Is that fancy tractor really yours? Well, maybe, kinda, sorta

Is that fancy tractor really yours? Well, maybe, kinda, sorta Jul 14, 2015by Hembree Brandon in Farm Press Blog The U.S. Copyright Office is expected to issue a ruling this month clarifying what you can or can’t do with things you buy that are operated by software — which nowadays includes just about everything from the coffeemaker in your kitchen to your pickup or that fancy new tractor or combine. Clarification not exactly being a concept widely practiced in a town dominated by lawyers, lobbyists, and bureaucrats, the decision will be yet another waypoint in the ever more complicated issue of property rights spawned by the digital age. The tech magazine Wired created a stir in April with an article by Kyle Wiens, “We Can’t Let John Deere Destroy the Very Idea of Ownership” (http://wrd.cm/1DA5jGT), positing that although you pay a hundred grand or more for a new tractor or $50k for a new GM car, you don’t really own that tractor or car because the company owns and controls the software that makes it do all the things it does. The article notes that over the last two decades manufacturers have used the 1998 Digital Millennium Copyright Act to argue that buyers don’t own the software that powers the products they’ve bought, that they have only an implied use license, which doesn’t include the right to alter software. Modifying tractors and other farm equipment has long been something of a badge of pride for many farmers, who have put creativity and ingenuity to work to make machines fit specific needs manufacturers didn’t envision. But, that has become more challenging as equipment functions are increasingly software controlled. GM, Deere, and others contend that, sans copyright protection, there could be pirating of valuable intellectual property, as well as safety/environmental issues if altered software were responsible for an accident, increased emissions, or poor performance.
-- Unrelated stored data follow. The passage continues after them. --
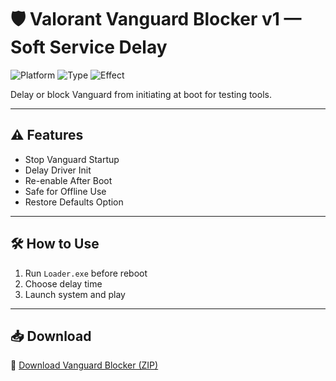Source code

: # 🛡️ Valorant Vanguard Blocker v1 — Soft Service Delay

![Platform](https://img.shields.io/badge/Platform-Valorant-blue)
![Type](https://img.shields.io/badge/Tool-Vanguard%20Utility-green)
![Effect](https://img.shields.io/badge/Access-Low-Level-orange)

Delay or block Vanguard from initiating at boot for testing tools.

---

## ⚠️ Features

- Stop Vanguard Startup  
- Delay Driver Init  
- Re-enable After Boot  
- Safe for Offline Use  
- Restore Defaults Option

---

## 🛠️ How to Use

1. Run `Loader.exe` before reboot  
2. Choose delay time  
3. Launch system and play

---

## 📥 Download

🔗 [Download Vanguard Blocker (ZIP)](https://files.catbox.moe/88ai75.zip)
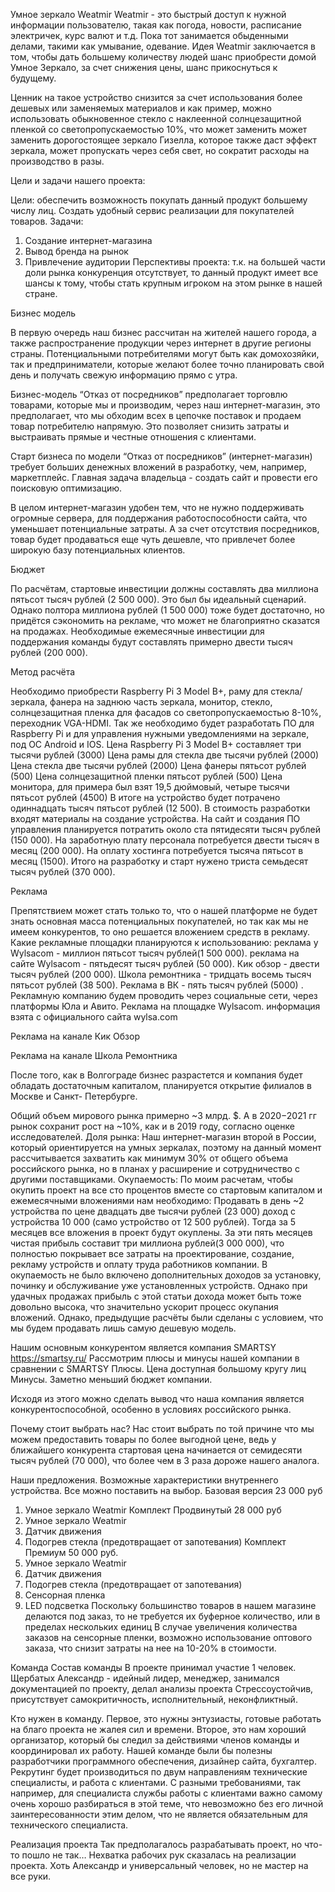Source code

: Умное зеркало Weatmir
Weatmir - это быстрый доступ к нужной информации пользователю, такая как погода, новости, расписание электричек, курс валют и т.д. Пока тот занимается обыденными делами, такими как умывание, одевание. 
Идея Weatmir заключается в том, чтобы дать большему количеству людей шанс приобрести домой Умное Зеркало, за счет снижения цены, шанс прикоснуться к будущему.

Ценник на такое устройство снизится за счет использования более дешевых или заменяемых материалов и как пример, можно использовать обыкновенное стекло с наклеенной солнцезащитной пленкой со светопропускаемостью 10%, что может заменить может заменить дорогостоящее зеркало Гизелла, которое также даст эффект зеркала, может пропускать через себя свет, но сократит расходы на производство в разы.

Цели и задачи нашего проекта:

Цели: обеспечить возможность покупать данный продукт большему числу лиц. Создать удобный сервис реализации для покупателей товаров.
Задачи: 
1.	Создание интернет-магазина
2.	Вывод бренда на рынок
3.	Привлечение аудитории
Перспективы проекта: т.к. на большей части доли рынка конкуренция отсутствует, то данный продукт имеет все шансы к тому, чтобы стать крупным игроком на этом рынке в нашей стране.




Бизнес модель 

В первую очередь наш бизнес рассчитан на жителей нашего города, а также распространение продукции через интернет в другие регионы страны. Потенциальными потребителями могут быть как домохозяйки, так и предприниматели, которые желают более точно планировать свой день и получать свежую информацию прямо с утра.

Бизнес-модель “Отказ от посредников” предполагает торговлю товарами, которые мы и производим, через наш интернет-магазин, это предполагает, что мы обходим всех в цепочке поставок и продаем товар потребителю напрямую. Это позволяет снизить затраты и выстраивать прямые и честные отношения с клиентами.

Старт бизнеса по модели “Отказ от посредников” (интернет-магазин) требует больших денежных вложений в разработку, чем, например, маркетплейс. Главная задача владельца - создать сайт и провести его поисковую оптимизацию. 

В целом интернет-магазин удобен тем, что не нужно поддерживать огромные сервера, для поддержания работоспособности сайта, что уменьшает потенциальные затраты. А за счет отсутствия посредников, товар будет продаваться еще чуть дешевле, что привлечет более широкую базу потенциальных клиентов.




Бюджет 

По расчётам, стартовые инвестиции должны составлять два миллиона пятьсот тысяч рублей (2 500 000). Это был бы идеальный сценарий.
Однако полтора миллиона рублей (1 500 000) тоже будет достаточно, но придётся сэкономить на рекламе, что может не благоприятно сказатся на продажах. 
Необходимые ежемесячные инвестиции для поддержания команды будут составлять примерно двести тысяч рублей (200 000).

Метод расчёта

Необходимо приобрести Raspberry Pi 3 Model B+, раму для стекла/зеркала, фанера на заднюю часть зеркала, монитор, стекло, солнцезащитная пленка для фасадов со светопропускаемостью 8-10%, переходник VGA-HDMI. 
Так же необходимо будет разработать ПО для Raspberry Pi и для управления нужными уведомлениями на зеркале, под ОС Android и IOS.
Цена Raspberry Pi 3 Model B+ составляет три тысячи рублей (3000)
Цена рамы для стекла две тысячи рублей (2000)
Цена стекла две тысячи рублей (2000)
Цена фанеры пятьсот рублей (500)
Цена солнцезащитной пленки пятьсот рублей (500)
Цена монитора, для примера был взят 19,5 дюймовый, четыре тысячи пятьсот рублей (4500)
В итоге на устройство будет потрачено одиннадцать тысяч пятьсот рублей (12 500). В стоимость разработки входят материалы на создание устройства. 
На сайт и создания ПО управления планируется потратить около ста пятидесяти тысяч рублей (150 000). 
На заработную плату персонала потребуется двести тысяч в месяц (200 000).
На оплату хостинга потребуется тысяча пятьсот в месяц (1500).
Итого на разработку и старт нужено триста семьдесят тысяч рублей (370 000).

Реклама 

Препятствием может стать только то, что о нашей платформе не будет знать основная масса потенциальных покупателей, но так как мы не имеем конкурентов, то оно решается вложением средств в рекламу. 
Какие рекламные площадки планируются к использованию: 
реклама у Wylsacom - миллион пятьсот тысяч рублей(1 500 000). 
реклама на сайте Wylsacom - пятьдесят тысяч рублей (50 000). 
Кик обзор - двести тысяч рублей (200 000). 
Школа ремонтника - тридцать восемь тысяч пятьсот рублей (38 500).
Реклама в ВК - пять тысяч рублей (5000) .
Рекламную компанию будем проводить через социальные сети, через платформы Юла и Авито.
Реклама на площадке Wylsacom. информация взята с официального сайта wylsa.com 
 


Реклама на канале Кик Обзор
  
Реклама на канале Школа Ремонтника
 
После того, как в Волгограде бизнес разрастется и компания будет обладать достаточным капиталом, планируется открытие филиалов в Москве и Санкт- Петербурге.

Общий объем мирового рынка примерно ~3 млрд. $. А в 2020−2021 гг рынок сохранит рост на ~10%, как и в 2019 году, согласно оценке исследователей.
Доля рынка:
Наш интернет-магазин второй в России, который ориентируется на умных зеркалах, поэтому на данный момент рассчитывается захватить как минимум 30% от общего объема российского рынка, но в планах у расширение и сотрудничество с другими поставщиками.
Окупаемость:
По моим расчетам, чтобы окупить проект на все сто процентов вместе
со стартовым капиталом и ежемесячными вложениями нам необходимо:
Продавать в день ~2 устройства по цене двадцать две тысячи рублей (23 000)
доход с устройства 10 000 (само устройство от 12 500 рублей). Тогда за
5 месяцев все вложения в проект будут окуплены. За эти пять месяцев чистая прибыль составит три миллиона рублей(3 000 000), что
полностью покрывает все затраты на проектирование, создание,
рекламу устройств и оплату труда работников компании.
В окупаемость не было включено дополнительных доходов за установку,
починку и обслуживание уже установленных устройств. Однако при
удачных продажах прибыль с этой статьи дохода может быть тоже
довольно высока, что значительно ускорит процесс окупания вложений.
Однако, предыдущие расчёты были сделаны с условием, что мы будем
продавать лишь самую дешевую модель.


Нашим основным конкурентом является компания SMARTSY
https://smartsy.ru/
Рассмотрим плюсы и минусы нашей компании в сравнении с SMARTSY
Плюсы.
Цена доступная большому кругу лиц
Минусы.
Заметно меньший бюджет компании.

Исходя из этого можно сделать вывод что наша компания является конкурентоспособной, особенно в условиях российского рынка.

Почему стоит выбрать нас?
Нас стоит выбрать по той причине что мы можем предоставить товары по более выгодной цене, ведь у ближайшего конкурента стартовая цена начинается от семидесяти тысяч рублей (70 000), что более чем в 3 раза дороже нашего аналога.
 

Наши предложения.
Возможные характеристики внутреннего устройства. Все можно поставить на выбор. 
Базовая версия 23 000 руб
1.	Умное зеркало Weatmir
Комплект Продвинутый 28 000 руб
1.	Умное зеркало Weatmir
2.	Датчик движения
3.	Подогрев стекла (предотвращает от запотевания)
Комплект Премиум  50 000 руб.
1.	Умное зеркало Weatmir
2.	Датчик движения
3.	Подогрев стекла (предотвращает от запотевания)
4.	Сенсорная пленка
5.	LED подсветка
Поскольку большинство товаров в нашем магазине делаются под заказ, то не требуется их буферное количество, или в пределах нескольких единиц
В случае увеличения количества заказов на сенсорные пленки, возможно использование оптового заказа, что снизит затраты на нее на 10-20% в стоимости. 

Команда
Состав команды
В проекте принимал участие 1 человек. 
Щербатых Александр - идейный лидер, менеджер, занимался документацией по проекту, делал анализы проекта
Стрессоустойчив, присутствует самокритичность, исполнительный, неконфликтный.

Кто нужен в команду.
Первое, это нужны энтузиасты, готовые работать на благо проекта не жалея сил и времени. Второе, это нам хороший организатор, который бы следил за действиями членов команды и координировал их работу.
Нашей команде были бы полезны разработчики программного обеспечения, дизайнер сайта, бухгалтер. 
Рекрутинг будет производиться по двум направлениям технические специалисты, и работа с клиентами. С разными требованиями, так например, для специалиста службы работы с клиентами важно самому очень хорошо разбираться в этой теме, что невозможно без его личной заинтересованности этим делом, что не является обязательным для технического специалиста. 


Реализация проекта 
Так предполагалось разрабатывать проект, но что-то пошло не так…
Нехватка рабочих рук сказалась на реализации проекта. Хоть Александр и универсальный человек, но не мастер на все руки.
Deere says it, like other manufacturers, simply seeks to protect the software for which it has spent a lot of time and money developing, that it doesn’t want people tinkering with how their equipment is designed to operate. So, it pretty much comes down to this: Yes, you own the tractor or GM car or toaster or fridge, but the software — every single line of computer code that makes it run — is not yours.